Please use this identifier to cite or link to this item:http://hdl.handle.net/20.500.12105/12680
Toll-Like Receptors in Acute Kidney Injury.
Vázquez-Carballo, Cristina | Guerrero-Hue, Melania | García-Caballero, Cristina | Rayego-Mateos, Sandra | Opazo-Ríos, Lucas | Morgado-Pascual, José Luis | Herencia-Bellido, Carmen | Vallejo-Mudarra, Mercedes | Cortegano, Isabel ISCIII | Gaspar, Maria Luisa ISCIII | Andres, Belen de ISCIII | Egido, Jesús | Moreno, Juan Antonio
Int J Mol Sci . 2021 Jan 15;22(2):816.
Acute kidney injury (AKI) is an important health problem, affecting 13.3 million individuals/year.
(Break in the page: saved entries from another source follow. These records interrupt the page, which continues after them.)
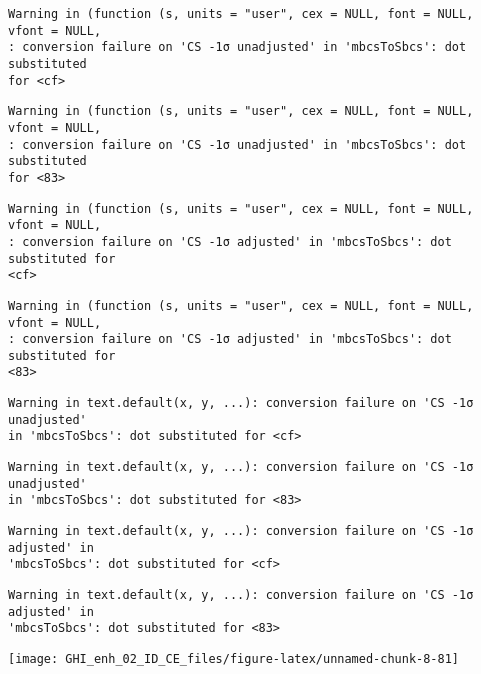 \documentclass[
  10pt,
  a4paper,oneside]{article}
\begin{document}
\begin{verbatim}
Warning in (function (s, units = "user", cex = NULL, font = NULL, vfont = NULL,
: conversion failure on 'CS -1σ unadjusted' in 'mbcsToSbcs': dot substituted
for <cf>
\end{verbatim}

\begin{verbatim}
Warning in (function (s, units = "user", cex = NULL, font = NULL, vfont = NULL,
: conversion failure on 'CS -1σ unadjusted' in 'mbcsToSbcs': dot substituted
for <83>
\end{verbatim}

\begin{verbatim}
Warning in (function (s, units = "user", cex = NULL, font = NULL, vfont = NULL,
: conversion failure on 'CS -1σ adjusted' in 'mbcsToSbcs': dot substituted for
<cf>
\end{verbatim}

\begin{verbatim}
Warning in (function (s, units = "user", cex = NULL, font = NULL, vfont = NULL,
: conversion failure on 'CS -1σ adjusted' in 'mbcsToSbcs': dot substituted for
<83>
\end{verbatim}

\begin{verbatim}
Warning in text.default(x, y, ...): conversion failure on 'CS -1σ unadjusted'
in 'mbcsToSbcs': dot substituted for <cf>
\end{verbatim}

\begin{verbatim}
Warning in text.default(x, y, ...): conversion failure on 'CS -1σ unadjusted'
in 'mbcsToSbcs': dot substituted for <83>
\end{verbatim}

\begin{verbatim}
Warning in text.default(x, y, ...): conversion failure on 'CS -1σ adjusted' in
'mbcsToSbcs': dot substituted for <cf>
\end{verbatim}

\begin{verbatim}
Warning in text.default(x, y, ...): conversion failure on 'CS -1σ adjusted' in
'mbcsToSbcs': dot substituted for <83>
\end{verbatim}

\begin{center}\texttt{[image: GHI\_enh\_02\_ID\_CE\_files/figure-latex/unnamed-chunk-8-81]} \end{center}
\end{document}
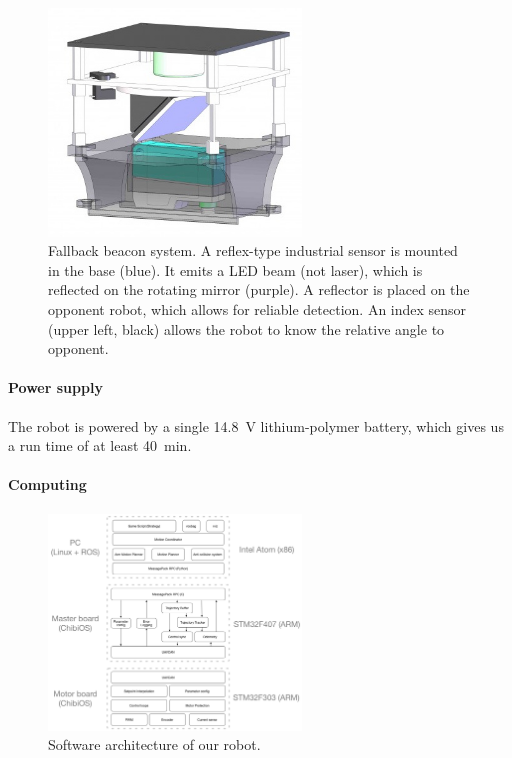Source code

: \documentclass[a4paper]{paper}
\begin{document}
\begin{figure}[h]
    \begin{center}
        \includegraphics[width=0.6\textwidth]{images/Balise}
        \caption{Fallback beacon system.
            A reflex-type industrial sensor is mounted in the base (blue).
            It emits a LED beam (not laser), which is reflected on the rotating mirror (purple).
            A reflector is placed on the opponent robot, which allows for reliable detection.
            An index sensor (upper left, black) allows the robot to know the relative angle to opponent.
        }
        \label{fig:balise}
    \end{center}
\end{figure}

\paragraph{Power supply}
The robot is powered by a single \SI{14.8}{\volt} lithium-polymer battery, which gives us a run time of at least \SI{40}{\minute}.

\paragraph{Computing}
\begin{figure}[h]
    \begin{center}
        \includegraphics[width=0.6\textwidth]{images/software}
        \caption{Software architecture of our robot.}
        \label{fig:balise}
    \end{center}
\end{figure}
\end{document}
It is associated with increased mortality, mainly in low- and middle-income countries, where renal replacement therapy is limited. Moreover, survivors show adverse long-term outcomes, including increased risk of developing recurrent AKI bouts, cardiovascular events, and chronic kidney disease. However, there are no specific treatments to decrease the adverse consequences of AKI. Epidemiological and preclinical studies show the pathological role of inflammation in AKI, not only at the acute phase but also in the progression to chronic kidney disease. Toll-like receptors (TLRs) are key regulators of the inflammatory response and have been associated to many cellular processes activated during AKI. For that reason, a number of anti-inflammatory agents targeting TLRs have been analyzed in preclinical studies to decrease renal damage during AKI. In this review, we updated recent knowledge about the role of TLRs, mainly TLR4, in the initiation and development of AKI as well as novel compounds targeting these molecules to diminish kidney injury associated to this pathological condition.